The attempt to live with communal interpathy, empathy and sympathy assists us on this journey.
Interpathy implies that groups who are historically and currently still estranged from each other learn to think and feel themselves into each other’s shoes.
Empathy implies that individuals and groups develop the capacity to feel ourselves into the shoes of the other, to live in the other’s skin, to stand in the other’s shoes, to attempt to look at the world through the eyes of the other.
Sympathy means that we feel with each other, that where a person suffers, we suffer with them, that they are honoured, we celebrate with them.
Communal interpathy, empathy and sympathy pave the way for solidarity in struggle. Worldwide, and especially on International Women’s Day today, the plea is therefore made that injustices, like the injustice of patriarchy, is opposed through partnerships and solidarity between men and women, and through partnerships and solidarity among all genders and sexual orientations.
In these partnerships communal interpathy, empathy, sympathy and solidarity develop.
As a man, I humbly, vulnerably and fully aware of an inadequate understanding, attempt to write about gender injustices because of a second reason: namely, the interdependence, interwovenness and intersectionality of all forms of injustice.
Racism, classism, sexism, homophobia, xenophobia, and discrimination in terms of factors like age and disability (differently-abledness) are all interwoven. They impact upon each other. They nurture each other and also shed light upon each other. Experiences of racism, for instance, shed some, albeit not complete, light on experiences of sexism.

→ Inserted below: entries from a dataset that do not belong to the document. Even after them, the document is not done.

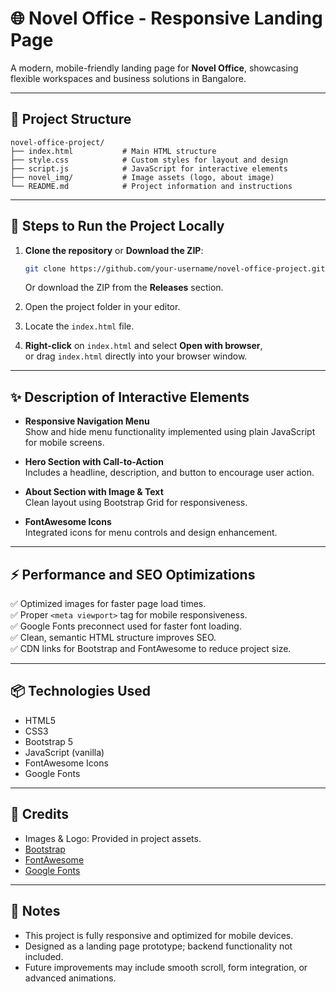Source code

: # 🌐 Novel Office - Responsive Landing Page

A modern, mobile-friendly landing page for **Novel Office**, showcasing flexible workspaces and business solutions in Bangalore.

---

## 📁 Project Structure

```
novel-office-project/
├── index.html           # Main HTML structure
├── style.css            # Custom styles for layout and design
├── script.js            # JavaScript for interactive elements
├── novel_img/           # Image assets (logo, about image)
└── README.md            # Project information and instructions
```

---

## 🚀 Steps to Run the Project Locally

1. **Clone the repository** or **Download the ZIP**:
   ```bash
   git clone https://github.com/your-username/novel-office-project.git
   ```
   Or download the ZIP from the **Releases** section.

2. Open the project folder in your editor.

3. Locate the `index.html` file.

4. **Right-click** on `index.html` and select **Open with browser**,  
   or drag `index.html` directly into your browser window.

---

## ✨ Description of Interactive Elements

- **Responsive Navigation Menu**  
  Show and hide menu functionality implemented using plain JavaScript for mobile screens.

- **Hero Section with Call-to-Action**  
  Includes a headline, description, and button to encourage user action.

- **About Section with Image & Text**  
  Clean layout using Bootstrap Grid for responsiveness.

- **FontAwesome Icons**  
  Integrated icons for menu controls and design enhancement.

---

## ⚡ Performance and SEO Optimizations

✅ Optimized images for faster page load times.  
✅ Proper `<meta viewport>` tag for mobile responsiveness.  
✅ Google Fonts preconnect used for faster font loading.  
✅ Clean, semantic HTML structure improves SEO.  
✅ CDN links for Bootstrap and FontAwesome to reduce project size.  

---

## 📦 Technologies Used

- HTML5  
- CSS3  
- Bootstrap 5  
- JavaScript (vanilla)  
- FontAwesome Icons  
- Google Fonts  

---

## 🙌 Credits

- Images & Logo: Provided in project assets.  
- [Bootstrap](https://getbootstrap.com)  
- [FontAwesome](https://fontawesome.com)  
- [Google Fonts](https://fonts.google.com)  

---

## 🔖 Notes

- This project is fully responsive and optimized for mobile devices.  
- Designed as a landing page prototype; backend functionality not included.  
- Future improvements may include smooth scroll, form integration, or advanced animations.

Like racism, sexism is expressed in both overt and covert forms. Overt sexism is more easily recognised, and is addressed with different levels of success through various measures, policies, protocols, procedures, plans, programmes and practices.

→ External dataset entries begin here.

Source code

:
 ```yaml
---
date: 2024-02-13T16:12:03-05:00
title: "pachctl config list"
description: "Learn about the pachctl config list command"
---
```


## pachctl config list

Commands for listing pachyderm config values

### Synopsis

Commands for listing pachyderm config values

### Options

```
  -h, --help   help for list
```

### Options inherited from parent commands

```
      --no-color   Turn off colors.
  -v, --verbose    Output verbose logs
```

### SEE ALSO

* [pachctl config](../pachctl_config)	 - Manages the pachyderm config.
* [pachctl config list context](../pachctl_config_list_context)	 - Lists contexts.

Covert sexism is harder to recognise. It functions on sub-conscious levels, and is expressed in subtle forms. It takes attention-paying to recognise and expose these forms of injustice and injury.
Women also experience the injustice and injury that resides in language. Male language still dominates and gender-exclusive language still exists.

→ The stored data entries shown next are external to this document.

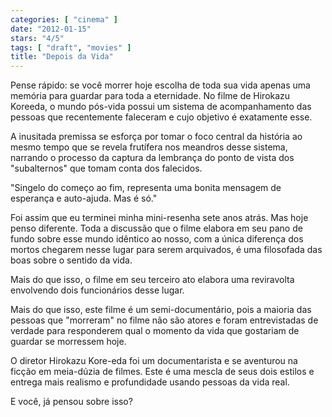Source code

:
 ```yaml
---
categories: [ "cinema" ]
date: "2012-01-15"
stars: "4/5"
tags: [ "draft", "movies" ]
title: "Depois da Vida"
---
```

Pense rápido: se você morrer hoje escolha de toda sua vida apenas
uma memória para guardar para toda a eternidade. No filme de Hirokazu
Koreeda, o mundo pós-vida possui um sistema de acompanhamento das
pessoas que recentemente faleceram e cujo objetivo é exatamente esse.

A inusitada premissa se esforça por tomar o foco central da história
ao mesmo tempo que se revela frutífera nos meandros desse sistema,
narrando o processo da captura da lembrança do ponto de vista dos
"subalternos" que tomam conta dos falecidos.

"Singelo do começo ao fim, representa uma bonita mensagem de esperança
e auto-ajuda. Mas é só."

Foi assim que eu terminei minha mini-resenha sete anos atrás. Mas hoje
penso diferente. Toda a discussão que o filme elabora em seu pano de
fundo sobre esse mundo idêntico ao nosso, com a única diferença dos
mortos chegarem nesse lugar para serem arquivados, é uma filosofada
das boas sobre o sentido da vida.

Mais do que isso, o filme em seu terceiro ato elabora uma reviravolta
envolvendo dois funcionários desse lugar.

Mais do que isso, este filme é um semi-documentário, pois a maioria das
pessoas que "morreram" no filme não são atores e foram entrevistadas
de verdade para responderem qual o momento da vida que gostariam de
guardar se morressem hoje.

O diretor Hirokazu Kore-eda foi um documentarista e se aventurou na
ficção em meia-dúzia de filmes. Este é uma mescla de seus dois estilos
e entrega mais realismo e profundidade usando pessoas da vida real.

E você, já pensou sobre isso?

Words that hurt are still in use. Words make worlds; through sexist words and languages we still maintain and freshly construct a world of sexism and patriarchy.
We, for instance, use the diminutive so often with regard to women, not to express kindness and love, but to inferiorise and to patronise.
This we do with good intentions. We are not even aware that our use of the word might reflect the deeper, hidden, subconscious prejudice that women are weak and that they need the protection of males.
Some women, for instance, refer to the prejudice that might reside in the word “lady”. Although we use the word explicitly to express respect, it might hide the prejudice and manipulation that women must act in a certain “lady-like” way, which we do not expect from men.
Our body language might also express our subtle and hidden sexism. When men contribute to a discussion, our body position, attentive faces and high levels of eye contact show how attentively we listen. When women speak, this body language is often the opposite.
The body language of inattentiveness when women speak might express our subconscious prejudice that women are intellectually inferior, that they are too emotional and not rational enough, and that we, therefore, should not expect a substantial intellectual contribution from women.
The negative emotions that assertive women evoke among many men and even some women also reflect the subconscious prejudice that women are supposed to behave in a submissive manner. Assertiveness and authoritative conduct is expected from men, but not from women.
These prejudices that underlie small, seemingly innocent behaviours betray and perpetuate prejudices of male superiority and female inferiority. These subtle and subconscious prejudices are powerful.
They influence the behaviour of some women and men, and impact negatively on the development and implementation of structural measures to overcome sexism.
To be included in a male-dominated world, women are consistently under pressure to allow themselves to be simply assimilated into this male world, to yield to accommodation, co-option and conformation – to become like them in order to be included and to make progress.
Women are also under pressure to behave in line with sexist prejudices, and therefore to avoid assertive conduct and the full taking up of co-ownership.
Subtle and subconscious sexist prejudices also impact negatively on the structural measures we develop to overcome sexism.
Our polices are often still contaminated with sexist prejudices. Moreover, where progressive measures are in place to overcome sexism, the subconscious sexist prejudices hinder the appropriate implementation of these measures.
The formation of partnerships of interpathy, empathy, sympathy and solidarity between men and women, and among people of all sexual orientations is one crucial mechanism to jointly conscientise each other about both overt and covert sexism, to jointly organise against it, and to jointly mobilise all our resources against it.
Koopman is Vice-Rector for Social Impact, Transformation and Personnel at Stellenbosch University.